5. De rechtbank is van oordeel dat verweerder ten onrechte van de door eiseres gecorrigeerde aangifte van 20 april 2021 is uitgegaan. De rechtbank overweegt dat de in aanmerking te nemen gegevens uit de loonaangifte van de werkgever ten behoeve van de maand februari 2021 moeten worden beoordeeld op grond van de loonaangifte zoals die uiterlijk op 15 april 2021 is ingediend, alsmede de aanvullingen daarop die uiterlijk op die datum hebben plaatsgevonden. Verweerder is echter uitgegaan van de (gecorrigeerde) loonaangifte van 20 april 2021, waarin het loon niet is aangevinkt als SV-loon. Verweerder had dienen uit te gaan van de loonaangifte van 23 maart 2021, waarbij van belang is of bij die aangifte het opgegeven loon al dan niet als SV-loon was aangevinkt.

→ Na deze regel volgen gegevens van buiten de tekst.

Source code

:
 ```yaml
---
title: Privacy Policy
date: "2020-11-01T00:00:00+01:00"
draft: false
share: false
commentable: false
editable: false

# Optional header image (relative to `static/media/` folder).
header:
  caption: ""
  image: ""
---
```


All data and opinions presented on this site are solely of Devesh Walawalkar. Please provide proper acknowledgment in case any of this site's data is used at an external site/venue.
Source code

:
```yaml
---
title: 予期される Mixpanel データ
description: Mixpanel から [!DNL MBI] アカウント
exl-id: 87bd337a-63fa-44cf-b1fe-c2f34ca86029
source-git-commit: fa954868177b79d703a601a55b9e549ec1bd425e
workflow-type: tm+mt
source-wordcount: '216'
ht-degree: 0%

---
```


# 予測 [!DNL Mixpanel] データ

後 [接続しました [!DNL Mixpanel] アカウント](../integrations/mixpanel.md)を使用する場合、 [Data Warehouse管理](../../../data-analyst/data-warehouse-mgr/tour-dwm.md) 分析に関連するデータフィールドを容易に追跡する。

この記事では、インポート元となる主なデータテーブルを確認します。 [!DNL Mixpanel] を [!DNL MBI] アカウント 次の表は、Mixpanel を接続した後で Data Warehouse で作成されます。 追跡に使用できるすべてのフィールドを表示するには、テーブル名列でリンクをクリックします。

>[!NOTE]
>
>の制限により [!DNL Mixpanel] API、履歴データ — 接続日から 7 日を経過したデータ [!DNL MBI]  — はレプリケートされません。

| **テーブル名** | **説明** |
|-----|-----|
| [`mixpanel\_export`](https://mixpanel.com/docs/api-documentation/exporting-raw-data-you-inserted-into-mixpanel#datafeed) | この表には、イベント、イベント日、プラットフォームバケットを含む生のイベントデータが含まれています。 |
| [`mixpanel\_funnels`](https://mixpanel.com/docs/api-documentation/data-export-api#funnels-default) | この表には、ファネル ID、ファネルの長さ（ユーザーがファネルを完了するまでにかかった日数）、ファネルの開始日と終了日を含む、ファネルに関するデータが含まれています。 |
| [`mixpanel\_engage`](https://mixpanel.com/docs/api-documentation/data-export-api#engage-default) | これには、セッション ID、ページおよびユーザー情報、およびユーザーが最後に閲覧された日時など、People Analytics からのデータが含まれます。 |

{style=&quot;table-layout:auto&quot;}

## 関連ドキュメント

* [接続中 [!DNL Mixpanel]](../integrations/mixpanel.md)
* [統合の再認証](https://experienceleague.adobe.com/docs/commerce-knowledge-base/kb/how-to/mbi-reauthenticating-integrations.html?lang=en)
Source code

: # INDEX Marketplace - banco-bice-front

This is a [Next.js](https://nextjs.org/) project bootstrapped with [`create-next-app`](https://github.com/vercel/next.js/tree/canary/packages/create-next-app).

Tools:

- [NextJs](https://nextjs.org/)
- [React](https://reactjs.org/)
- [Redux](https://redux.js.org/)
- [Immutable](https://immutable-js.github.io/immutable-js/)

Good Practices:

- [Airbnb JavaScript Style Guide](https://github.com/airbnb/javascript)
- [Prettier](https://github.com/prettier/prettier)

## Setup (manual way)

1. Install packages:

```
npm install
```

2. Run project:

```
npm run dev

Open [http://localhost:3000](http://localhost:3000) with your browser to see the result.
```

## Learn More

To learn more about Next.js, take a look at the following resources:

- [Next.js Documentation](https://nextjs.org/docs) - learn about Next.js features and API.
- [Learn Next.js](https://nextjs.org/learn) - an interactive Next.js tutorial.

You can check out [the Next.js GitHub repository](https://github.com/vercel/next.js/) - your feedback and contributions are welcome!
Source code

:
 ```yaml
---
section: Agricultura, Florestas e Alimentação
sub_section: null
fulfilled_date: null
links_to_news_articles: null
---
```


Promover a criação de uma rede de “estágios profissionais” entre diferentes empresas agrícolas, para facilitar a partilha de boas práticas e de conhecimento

6. De rechtbank overweegt dat verweerder een nieuw besluit moet nemen waarbij hij dient uit te gaan van de loongegevens zoals deze blijken uit de loonaangifte van 23 maart 2021. Voor zover de loonaangifte van 23 maart 2021 niet meer bij de Belastingdienst is te achterhalen vanwege de door de Belastingdienst vermelde verwerkingsfout, is de rechtbank van oordeel dat verweerder in dat concrete geval mag uitgaan van de (gecorrigeerde) loonaangifte van 20 april 2021, maar hierbij aan eiseres niet mag tegenwerpen dat het loon niet was opgegeven als SVloon. Bij twijfel, zoals in het onderhavige geval, of bij de niet meer te achterhalen loonaangifte van 23 maart 2021 al dan niet het vakje van SV-loon was aangevinkt, mag verweerder het handelen van eiseres in de nadien ingediende correctie loonaangifte van 20 april 2021 niet één op één toepassen op de eerdere situatie. Indien, zoals in het onderhavige geval waarschijnlijk het geval is, de gegevens van de aangifte van 23 maart 2021 niet meer voorhanden zijn en dus niet meer is vast te stellen of in dat geval het loon al dan niet als SV-loon was aangevinkt, zal verweerder ten voordele van eiseres dienen te beslissen. Daarbij weegt mee dat de Belastingdienst zelf eiseres niet (meer) nalatigheid verwijt, immers is haar verzuimboete door de Belastingdienst ingetrokken.
7. Omdat de rechtbank het beroep gegrond verklaart, bepaalt de rechtbank dat verweerder aan eiseres het door haar betaalde griffierecht vergoedt. Er zijn geen voor vergoeding in aanmerking komende proceskosten.